### TASK OBJECTIVE
From the records below, copy out each line that has the word "article".

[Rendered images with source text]

================================

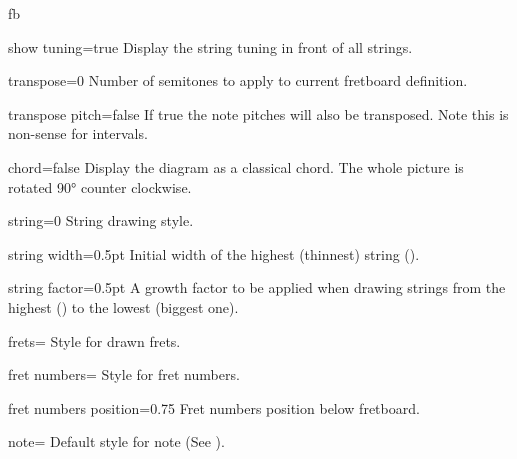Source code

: \documentclass[a4paper]{article}
\begin{document}
\begin{docEnvironment}{fb}{}
\begin{docKey}[fb][]{show tuning}{=}{true}
  Display the string tuning in front of all strings.
\end{docKey}

\begin{docKey}[fb][]{transpose}{=}{0}
  Number of semitones to apply to current fretboard definition.
\end{docKey}

\begin{docKey}[fb][]{transpose pitch}{=}{false}
  If true the note pitches will also be transposed. Note this is non-sense
  for intervals.
\end{docKey}

\begin{docKey}[fb][]{chord}{=}{false}
  Display the diagram as a classical chord. The whole picture is rotated 90°
  counter clockwise.
\end{docKey}


\begin{docKey}[fb][]{string}{=}{0}
  String drawing style.
\end{docKey}

\begin{docKey}[fb][]{string width}{=}{0.5pt}
  Initial width of the highest (thinnest) string ().
\end{docKey}

\begin{docKey}[fb][]{string factor}{=}{0.5pt}
  A growth factor to be applied when drawing strings from the highest
  () to the lowest (biggest one).
\end{docKey}

\begin{docKey}[fb][]{frets}{=}{}
  Style for drawn frets.
\end{docKey}

\begin{docKey}[fb][]{fret numbers}{=}{}
  Style for fret numbers.
\end{docKey}

\begin{docKey}[fb][]{fret numbers position}{=}{0.75}
  Fret numbers position below fretboard.
\end{docKey}

\begin{docKey}[fb][]{note}{=}{}
  Default style for note (See ).
\end{docKey}


\end{docEnvironment}
\end{document}
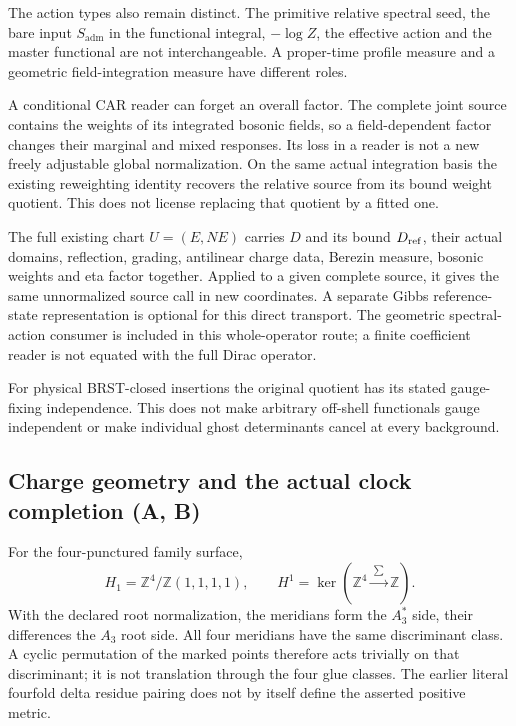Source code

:The action types also remain distinct. The primitive relative spectral
seed, the bare input $S_{\mathrm{adm}}$ in the functional integral,
$-\log Z$, the effective action and the master functional are not
interchangeable. A proper-time profile measure and a geometric
field-integration measure have different roles.

A conditional CAR reader can forget an overall factor. The complete
joint source contains the weights of its integrated bosonic fields, so
a field-dependent factor changes their marginal and mixed responses.
Its loss in a reader is not a new freely adjustable global normalization.
On the same actual integration basis the existing reweighting identity
recovers the relative source from its bound weight quotient. This does
not license replacing that quotient by a fitted one.

The full existing chart $U=(E,NE)$ carries $D$ and its bound $D_{\rm ref}$,
their actual domains, reflection, grading, antilinear charge data,
Berezin measure, bosonic weights and eta factor together. Applied to a
given complete source, it gives the same unnormalized source call in
new coordinates. A separate Gibbs reference-state representation is
optional for this direct transport. The geometric spectral-action
consumer is included in this whole-operator route; a finite coefficient
reader is not equated with the full Dirac operator.

For physical BRST-closed insertions the original quotient has its stated
gauge-fixing independence. This does not make arbitrary off-shell
functionals gauge independent or make individual ghost determinants
cancel at every background.

\subsection*{Charge geometry and the actual clock completion (A, B)}

For the four-punctured family surface,
\[
 H_1=\mathbb Z^4/\mathbb Z(1,1,1,1),\qquad
 H^1=\ker\!\left(\mathbb Z^4\xrightarrow{\ \sum\ }\mathbb Z\right).
\]
With the declared root normalization, the meridians form the $A_3^*$
side, their differences the $A_3$ root side. All four meridians have
the same discriminant class. A cyclic permutation of the marked points
therefore acts trivially on that discriminant; it is not translation
through the four glue classes. The earlier literal fourfold delta
residue pairing does not by itself define the asserted positive metric.

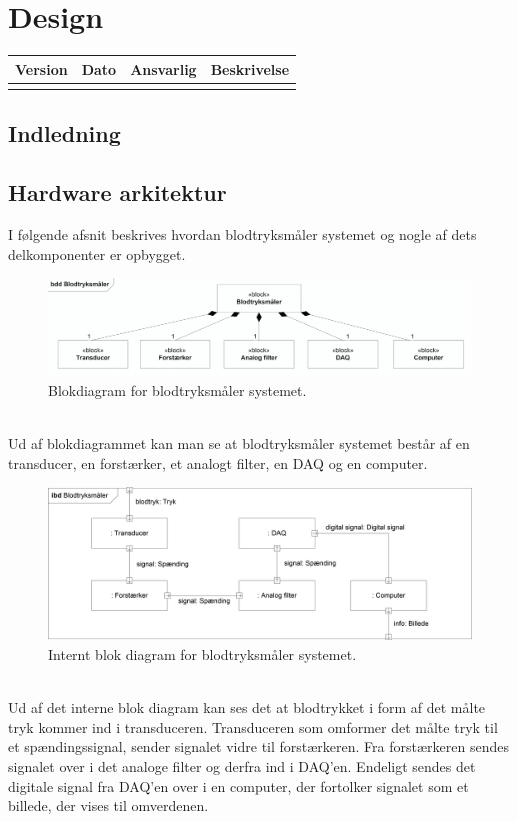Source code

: \chapter{Design}

\begin{longtabu} to 
    Version &    Dato &    Ansvarlig &    Beskrivelse\\[-1ex]
    \midrule
    
\label{version_Systemark}
\end{longtabu}

\section{Indledning}

  
\section{Hardware arkitektur}
I følgende afsnit beskrives hvordan blodtryksmåler systemet og nogle af dets delkomponenter er opbygget.
\\
\begin{figure}[h]
	\centering
	\includegraphics[width=1\textwidth]{Figurer/BDD}
	\caption{Blokdiagram for blodtryksmåler systemet.}\label{labelpic}
\end{figure}
\\Ud af blokdiagrammet kan man se at blodtryksmåler systemet består af en transducer, en forstærker, et analogt filter, en DAQ og en computer.
\\
\begin{figure}[h]
	\centering
	\includegraphics[width=1\textwidth]{Figurer/IBD}
	\caption{Internt blok diagram for blodtryksmåler systemet.}\label{labelpic}
\end{figure}
\\Ud af det interne blok diagram kan ses det at blodtrykket i form af det målte tryk kommer ind i transduceren. Transduceren som omformer det målte tryk til et spændingssignal, sender signalet vidre til forstærkeren. Fra forstærkeren sendes signalet over i det analoge filter og derfra ind i DAQ'en. Endeligt sendes det digitale signal fra DAQ'en over i en computer, der fortolker signalet som et billede, der vises til omverdenen.


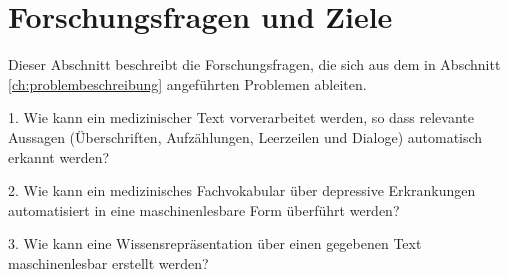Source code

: \chapter{Forschungsfragen und Ziele}

Dieser Abschnitt beschreibt die Forschungsfragen, die sich aus dem in Abschnitt \ref{ch:problembeschreibung} angeführten Problemen ableiten.

1.	Wie kann ein medizinischer Text vorverarbeitet werden, so dass relevante Aussagen (Überschriften, Aufzählungen, Leerzeilen und Dialoge) automatisch erkannt werden?


2.	Wie kann ein medizinisches Fachvokabular über depressive Erkrankungen automatisiert in eine maschinenlesbare Form überführt werden?


3.	Wie kann eine Wissensrepräsentation über einen gegebenen Text maschinenlesbar erstellt werden?


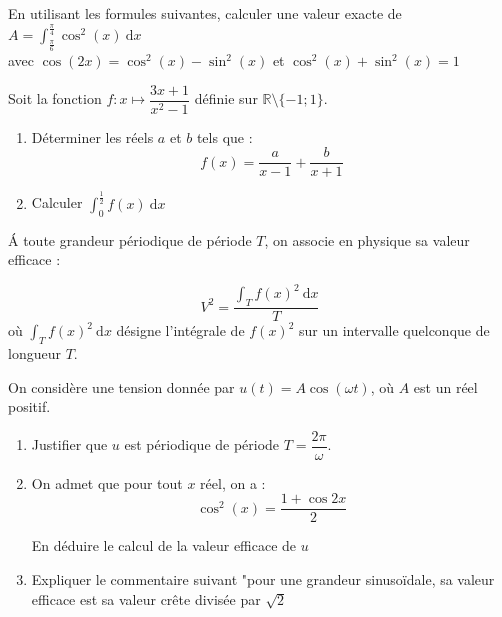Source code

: \documentclass[11pt,a4paper]{article}
\newcommand{\cadre}[1]
{\begin{bclogo}[couleur = white,logo=,  arrondi = 0.3,barre=none]
		{%
			\rule{0mm}{#1mm}}\par
		\medskip
\end{bclogo}}
\begin{document}
	
	En utilisant les formules suivantes, calculer une valeur exacte de $A=\displaystyle \int_{\frac{\pi}{6}}^{\frac{\pi}{4}} \cos^2(x) ~\mathrm{d}x$ \\avec $\cos(2x)= \cos^2(x) - \sin^2(x) $ et $\cos^2(x) + \sin^2(x) = 1$
	
	\cadre{20}
	
	
	Soit la fonction $f : x \mapsto \dfrac{3x+1}{x^2-1}$ définie sur $\mathbb{R}\setminus\lbrace{-1;1}\rbrace$.\\
	\begin{enumerate}
		\item Déterminer les réels $a$ et $b$ tels que : \\
		$$ f(x)=\dfrac{a}{x-1} + \dfrac{b}{x+1}$$
		\cadre{30}
		\newpage 
		
		
		\item Calculer $\displaystyle \int_{0}^{\frac{1}{2}}f(x) ~\mathrm{d}x$

		\cadre{20}
		
	\end{enumerate}
	
	
	\'A toute grandeur périodique de période $T$, on associe en physique sa valeur efficace : 
	
	$$V^2 = \dfrac{\displaystyle \int_{T}^{ }f(x)^2 ~\mathrm{d}x}{T}$$ où $\displaystyle \int_{T}^{ }f(x)^2 ~\mathrm{d}x$ désigne l'intégrale de $f(x)^2$ sur un intervalle quelconque de longueur $T$.
	
	On considère une tension donnée par $u(t)=A\cos(\omega t)$, où $A$ est un réel positif. 
	
	\begin{enumerate}
		\item Justifier que $u$ est périodique de période $T=\dfrac{2\pi}{\omega}$. 
		
		\cadre{20}
		
		\item  On admet que pour tout $x$ réel, on a : 
		$$\cos^2(x)=\dfrac{1+\cos2x}{2}$$
		
		En déduire le calcul de la valeur efficace de $u$
		
		\cadre{50}
		
		\item Expliquer le commentaire suivant "pour une grandeur sinusoïdale, sa valeur efficace est sa valeur crête divisée par $\sqrt{2}$
		
		\cadre{20}
	\end{enumerate}
	
	
	
\end{document}
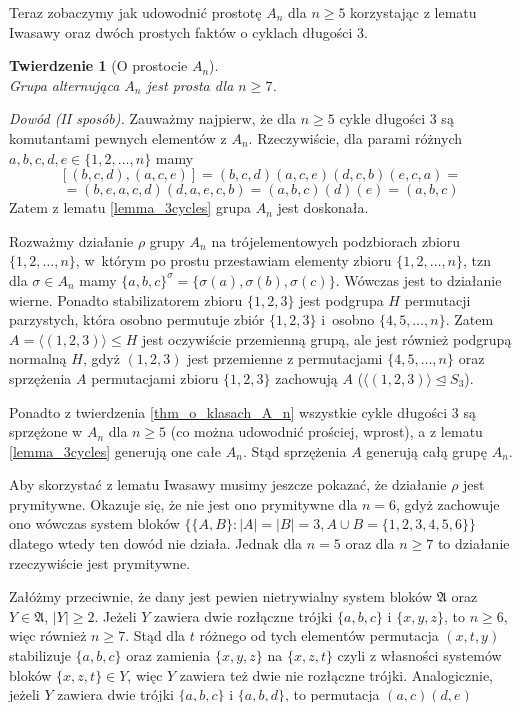 \documentclass[licencjacka]{pracamgr}
\newtheorem{thh}{Twierdzenie}[section]
\begin{document}
Teraz zobaczymy jak udowodnić prostotę $A_n$ dla $n \ge 5$ korzystając z lematu Iwasawy 
oraz dwóch prostych faktów o cyklach długości 3.

\addtocounter{chapter}{-2}
\begin{thh}[O prostocie $A_n$] $ $ \\
    Grupa alternująca $A_n$ jest prosta dla $n \ge 7$.
\end{thh}
\begin{proof}[Dowód (II sposób)]
  Zauważmy najpierw, że dla $n \ge 5$ cykle długości 3 są komutantami pewnych elementów z $A_n$.
  Rzeczywiście, dla parami różnych $a, b, c, d, e \in \{ 1, 2, \ldots, n \}$ mamy
  $$ [(b, c, d),(a, c, e)] = (b, c, d)(a, c, e)(d, c, b)(e, c, a) = $$
  $$ = (b, e, a, c, d)(d, a, e, c, b) = (a, b, c)(d)(e) = (a, b, c)$$
  Zatem z lematu \ref{lemma_3cycles} grupa $A_n$ jest doskonała.

  Rozważmy działanie $\rho$ grupy $A_n$ na trójelementowych podzbiorach zbioru $\{ 1, 2, \ldots, n \}$,
  w~którym po prostu przestawiam elementy zbioru $\{1, 2, \ldots, n\}$, 
  tzn dla $\sigma \in A_n$ mamy $\{a, b, c \}^\sigma = \{ \sigma(a), \sigma(b), \sigma(c) \}$.
  Wówczas jest to działanie wierne.
  Ponadto stabilizatorem zbioru $\{1, 2, 3\}$ jest podgrupa $H$ permutacji parzystych, 
  która osobno permutuje zbiór $\{1, 2, 3\}$ i~osobno $\{4, 5, \ldots, n\}$.
  Zatem $A =  \langle (1, 2, 3)  \rangle \le H$ jest oczywiście przemienną grupą,
  ale jest również podgrupą normalną $H$, gdyż $(1, 2, 3)$ jest przemienne z permutacjami $\{4, 5, \ldots, n\}$
  oraz sprzężenia $A$ permutacjami zbioru $\{1, 2, 3\}$ zachowują $A$ ($\langle (1, 2, 3)  \rangle \unlhd S_3$).
  
  Ponadto z twierdzenia \ref{thm_o_klasach_A_n} wszystkie cykle długości 3 są sprzężone w $A_n$ dla $n \ge 5$
  (co można udowodnić prościej, wprost), a z lematu \ref{lemma_3cycles} generują one całe $A_n$.
  Stąd sprzężenia $A$ generują całą grupę $A_n$.

  Aby skorzystać z lematu Iwasawy musimy jeszcze pokazać, że działanie $\rho$ jest prymitywne.
  Okazuje się, że nie jest ono prymitywne dla $n = 6$, gdyż zachowuje ono wówczas system bloków
  $\{\{A, B\} \colon |A| = |B| = 3, A \cup B = \{1, 2, 3, 4, 5, 6 \} \}$ dlatego wtedy ten dowód nie działa.
  Jednak dla $n = 5$ oraz dla $n \ge 7$ to działanie rzeczywiście jest prymitywne.

  Załóżmy przeciwnie, że dany jest pewien nietrywialny system bloków $\mathfrak{A}$ oraz
  $Y \in \mathfrak{A}$, $|Y| \ge 2$.
  Jeżeli $Y$ zawiera dwie rozłączne trójki $\{a, b, c\}$ i $\{x, y, z\}$, to $n \ge 6$, więc również $n \ge 7$.
  Stąd dla $t$ różnego od tych elementów permutacja $(x, t, y)$ stabilizuje $\{a, b, c\}$ oraz 
  zamienia $\{x, y, z\}$ na $\{x, z, t\}$ czyli z własności systemów bloków
  $\{x, z, t\} \in Y$, więc $Y$ zawiera też dwie nie rozłączne trójki.
  Analogicznie, jeżeli $Y$ zawiera dwie trójki $\{a, b, c\}$ i $\{a, b, d\}$, 
  to permutacja $(a, c)(d, e)$ wymusza, że również $\{b, c, e\} \in Y$, czyli $Y$ zawiera dwie trójki o~jednoelementowej części wspólnej.


\end{proof}
\end{document}
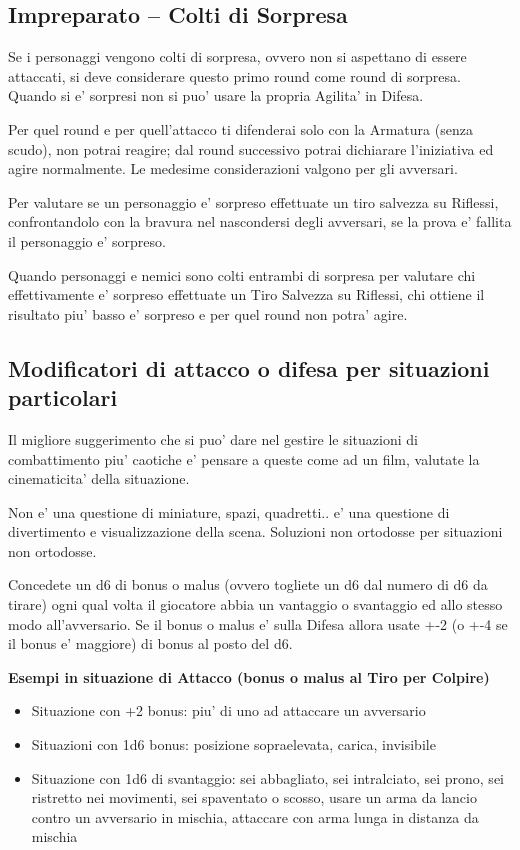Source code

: \documentclass[a4paper,11pt,twoside,openany]{book}
\begin{document}
	\subsection{Impreparato -- Colti di Sorpresa}
	
	Se i personaggi vengono colti di sorpresa, ovvero non si aspettano di essere attaccati, si deve considerare questo primo round come round di sorpresa. Quando si e' sorpresi non si puo' usare la propria Agilita' in Difesa.
	
	Per quel round e per quell'attacco ti difenderai solo con la Armatura (senza scudo), non potrai reagire; dal round successivo potrai dichiarare l'iniziativa ed agire normalmente. Le medesime considerazioni valgono per gli avversari.
	
	Per valutare se un personaggio e' sorpreso effettuate un tiro salvezza su Riflessi, confrontandolo con la bravura nel nascondersi degli avversari, se la prova e' fallita il personaggio e' sorpreso. 
	
	Quando personaggi e nemici sono colti entrambi di sorpresa per valutare chi effettivamente e' sorpreso effettuate un Tiro Salvezza su Riflessi, chi ottiene il risultato piu' basso e' sorpreso e per quel round non potra' agire.
	
	\subsection{Modificatori di attacco o difesa per situazioni particolari} 
	
	Il migliore suggerimento che si puo' dare nel gestire le situazioni di combattimento piu' caotiche e' pensare a queste come ad un film, valutate la cinematicita' della situazione.
	
	Non e' una questione di miniature, spazi, quadretti.. e' una questione di divertimento e visualizzazione della scena. Soluzioni non ortodosse per situazioni non ortodosse.
	
	Concedete un d6 di bonus o malus (ovvero togliete un d6 dal numero di d6 da tirare) ogni qual volta il giocatore abbia un vantaggio o svantaggio ed allo stesso modo all'avversario. Se il bonus o malus e' sulla Difesa allora usate +-2 (o +-4 se il bonus e' maggiore) di bonus al posto del d6.
	
	\bigskip
	
	\textbf{Esempi in situazione di Attacco (bonus o malus al Tiro per Colpire)}
	
	\begin{itemize}
		\item Situazione con +2 bonus: piu' di uno ad attaccare un avversario
		
		\item Situazioni con 1d6 bonus: posizione sopraelevata, carica, invisibile
		
		\item Situazione con 1d6 di svantaggio: sei abbagliato, sei intralciato, sei prono, sei ristretto nei movimenti, sei spaventato o scosso, usare un arma da lancio contro un avversario in mischia, attaccare con arma lunga in distanza da mischia
	\end{itemize}
	
\end{document}
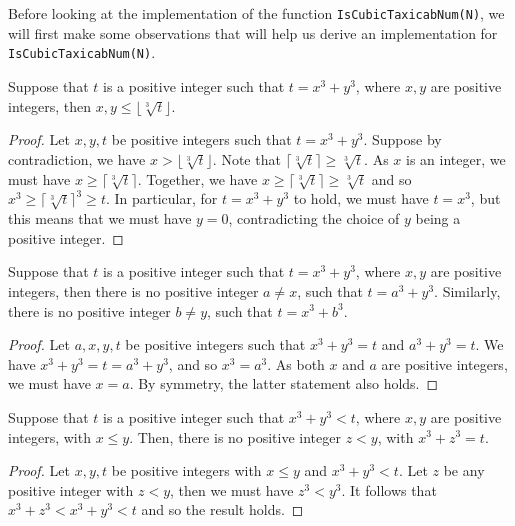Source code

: Before looking at the implementation of the function \lstinline|IsCubicTaxicabNum(N)|, we will first make some observations that will help us derive an implementation for \lstinline|IsCubicTaxicabNum(N)|.

\begin{claim}
	Suppose that $t$ is a positive integer such that $t = x^3 + y^3$, where $x, y$ are positive integers, then $x, y \leq \lfloor \sqrt[3]{t} \rfloor$.
\end{claim}
\begin{proof}
	Let $x, y, t$ be positive integers such that $t = x^3 + y^3$. Suppose by contradiction, we have $x > \lfloor \sqrt[3]{t} \rfloor$. Note that $\lceil \sqrt[3]{t} \rceil \geq \sqrt[3]{t}$. As $x$ is an integer, we must have $x \geq \lceil \sqrt[3]{t} \rceil$. Together, we have $x \geq \lceil \sqrt[3]{t} \rceil \geq \sqrt[3]{t}$ and so $x^3 \geq \lceil \sqrt[3]{t} \rceil^3 \geq t$. In particular, for $t = x^3 + y^3$ to hold, we must have $t = x^3$, but this means that we must have $y = 0$, contradicting the choice of $y$ being a positive integer.
\end{proof}

\begin{observation}
	Suppose that $t$ is a positive integer such that $t = x^3 + y^3$, where $x, y$ are positive integers, then there is no positive integer $a \neq x$, such that $t = a^3 + y^3$. Similarly, there is no positive integer $b \neq y$, such that $t = x^3 + b^3$.
\end{observation}
\begin{proof}
	Let $a, x, y, t$ be positive integers such that $x^3 + y^3 = t$ and $a^3 + y^3 = t$. We have $x^3 + y^3 = t = a^3 + y^3$, and so $x^3 = a^3$. As both $x$ and $a$ are positive integers, we must have $x = a$. By symmetry, the latter statement also holds.
\end{proof}

\begin{observation}
	Suppose that $t$ is a positive integer such that $x^3 + y^3 < t$, where $x, y$ are positive integers, with $x \leq y$. Then, there is no positive integer $z < y$, with $x^3 + z^3 = t$.
\end{observation}
\begin{proof}
	Let $x, y, t$ be positive integers with $x \leq y$ and $x^3 + y^3 < t$. Let $z$ be any positive integer with $z < y$, then we must have $z^3 < y^3$. It follows that $x^3 + z^3 < x^3 + y^3 < t$ and so the result holds.
\end{proof}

================================

### RESULT
: \documentclass[a4paper]{article}
: \documentclass[11pt,a4paper]{article}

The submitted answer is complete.